California law prohibits persons who are under the constraints of a domestic violence restraining order from having a gun. However, local authorities have experienced that it is not so easy to enforce and track the gun status of an individual under a restraining order. In one California county, a domestic violence study has been accompanied with public meetings to determine the extent of the problem and what can be done for easier enforcement.
The Santa Clara County supervisors also considered in a recent meeting whether a specialized enforcement unit should be formed to enforce gun prohibitions against those with domestic violence restraining orders. In some instances, guns are not taken away at all, either by inadvertence or if there is a change in the status of the restraining order. Where a woman does not prevail in getting a restraining order imposed against the alleged perpetrator, there will be no authority generally to take away firearms.

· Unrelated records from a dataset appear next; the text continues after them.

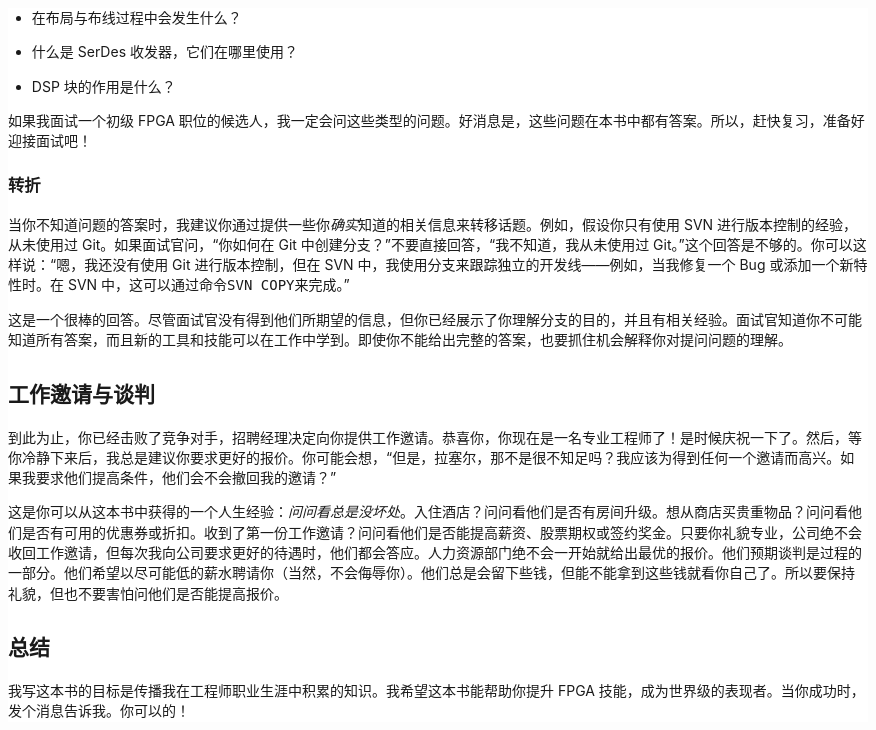 +   在布局与布线过程中会发生什么？

+   什么是 SerDes 收发器，它们在哪里使用？

+   DSP 块的作用是什么？

如果我面试一个初级 FPGA 职位的候选人，我一定会问这些类型的问题。好消息是，这些问题在本书中都有答案。所以，赶快复习，准备好迎接面试吧！

### <samp class="SANS_Futura_Std_Bold_Condensed_Oblique_BI_11">转折</samp>

当你不知道问题的答案时，我建议你通过提供一些你*确实*知道的相关信息来转移话题。例如，假设你只有使用 SVN 进行版本控制的经验，从未使用过 Git。如果面试官问，“你如何在 Git 中创建分支？”不要直接回答，“我不知道，我从未使用过 Git。”这个回答是不够的。你可以这样说：“嗯，我还没有使用 Git 进行版本控制，但在 SVN 中，我使用分支来跟踪独立的开发线——例如，当我修复一个 Bug 或添加一个新特性时。在 SVN 中，这可以通过命令<samp class="SANS_TheSansMonoCd_W5Regular_11">SVN COPY</samp>来完成。”

这是一个很棒的回答。尽管面试官没有得到他们所期望的信息，但你已经展示了你理解分支的目的，并且有相关经验。面试官知道你不可能知道所有答案，而且新的工具和技能可以在工作中学到。即使你不能给出完整的答案，也要抓住机会解释你对提问问题的理解。

## <samp class="SANS_Futura_Std_Bold_B_11">工作邀请与谈判</samp>

到此为止，你已经击败了竞争对手，招聘经理决定向你提供工作邀请。恭喜你，你现在是一名专业工程师了！是时候庆祝一下了。然后，等你冷静下来后，我总是建议你要求更好的报价。你可能会想，“但是，拉塞尔，那不是很不知足吗？我应该为得到任何一个邀请而高兴。如果我要求他们提高条件，他们会不会撤回我的邀请？”

这是你可以从这本书中获得的一个人生经验：*问问看总是没坏处*。入住酒店？问问看他们是否有房间升级。想从商店买贵重物品？问问看他们是否有可用的优惠券或折扣。收到了第一份工作邀请？问问看他们是否能提高薪资、股票期权或签约奖金。只要你礼貌专业，公司绝不会收回工作邀请，但每次我向公司要求更好的待遇时，他们都会答应。人力资源部门绝不会一开始就给出最优的报价。他们预期谈判是过程的一部分。他们希望以尽可能低的薪水聘请你（当然，不会侮辱你）。他们总是会留下些钱，但能不能拿到这些钱就看你自己了。所以要保持礼貌，但也不要害怕问他们是否能提高报价。

## <samp class="SANS_Futura_Std_Bold_B_11">总结</samp>

我写这本书的目标是传播我在工程师职业生涯中积累的知识。我希望这本书能帮助你提升 FPGA 技能，成为世界级的表现者。当你成功时，发个消息告诉我。你可以的！
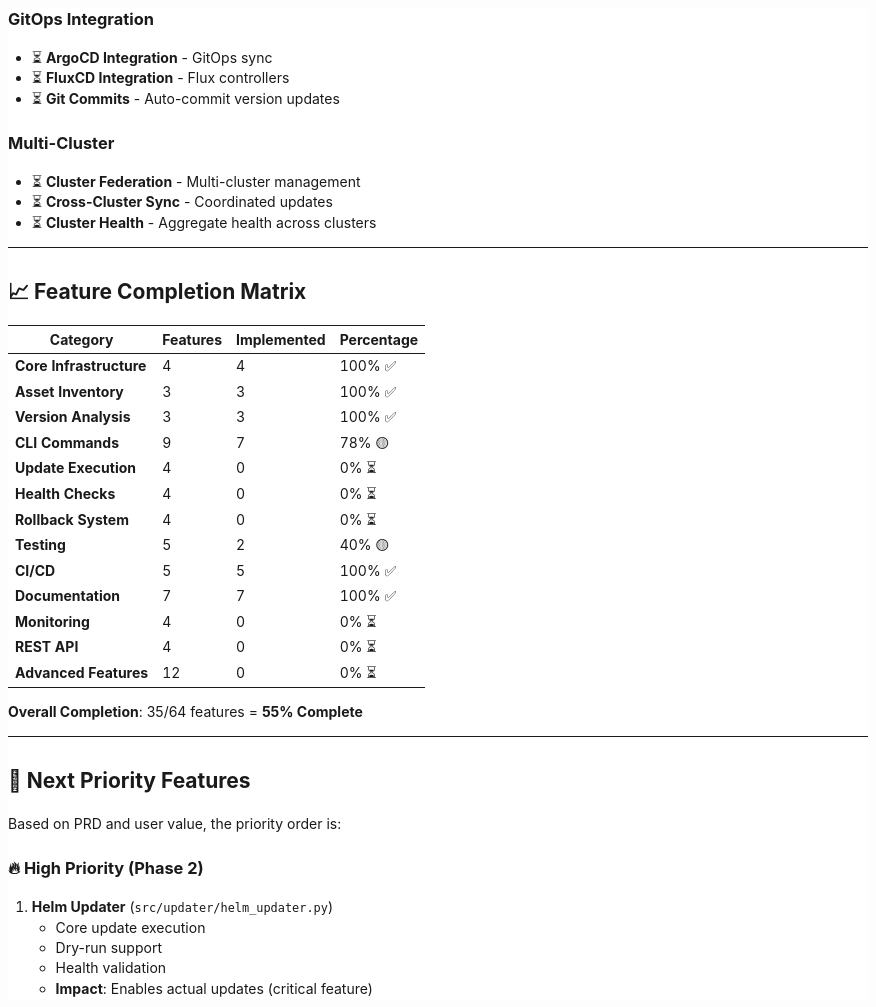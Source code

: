 ### GitOps Integration
- ⏳ **ArgoCD Integration** - GitOps sync
- ⏳ **FluxCD Integration** - Flux controllers
- ⏳ **Git Commits** - Auto-commit version updates

### Multi-Cluster
- ⏳ **Cluster Federation** - Multi-cluster management
- ⏳ **Cross-Cluster Sync** - Coordinated updates
- ⏳ **Cluster Health** - Aggregate health across clusters

---

## 📈 Feature Completion Matrix

| Category | Features | Implemented | Percentage |
|----------|----------|-------------|------------|
| **Core Infrastructure** | 4 | 4 | 100% ✅ |
| **Asset Inventory** | 3 | 3 | 100% ✅ |
| **Version Analysis** | 3 | 3 | 100% ✅ |
| **CLI Commands** | 9 | 7 | 78% 🟡 |
| **Update Execution** | 4 | 0 | 0% ⏳ |
| **Health Checks** | 4 | 0 | 0% ⏳ |
| **Rollback System** | 4 | 0 | 0% ⏳ |
| **Testing** | 5 | 2 | 40% 🟡 |
| **CI/CD** | 5 | 5 | 100% ✅ |
| **Documentation** | 7 | 7 | 100% ✅ |
| **Monitoring** | 4 | 0 | 0% ⏳ |
| **REST API** | 4 | 0 | 0% ⏳ |
| **Advanced Features** | 12 | 0 | 0% ⏳ |

**Overall Completion**: 35/64 features = **55% Complete**

---

## 🎯 Next Priority Features

Based on PRD and user value, the priority order is:

### 🔥 High Priority (Phase 2)

1. **Helm Updater** (`src/updater/helm_updater.py`)
   - Core update execution
   - Dry-run support
   - Health validation
   - **Impact**: Enables actual updates (critical feature)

Another county obtained federal grant money to create a special law enforcement unit to retrieve weapons where applicable. The idea of a separate law enforcement unit appears to be gaining some favor but funding then becomes a consideration. Although many individuals may cooperate with authorities in enforcing clear-cut legal mandates that prohibit guns, other perpetrators will take stealthy action to thwart attempts to take their firepower away from them.
Instead of a county-by-county effort, federal legislation to supplement state laws on the problem may be a viable resolution long-term. Providing funding within the authority of existing federal legislation may also be a practical consideration. In California and elsewhere, women who must go through the hoops of obtaining a restraining order and then still have to worry about guns remaining intact are having severe post-traumatic stress symptoms. Their problems should be addressed and effectively resolved.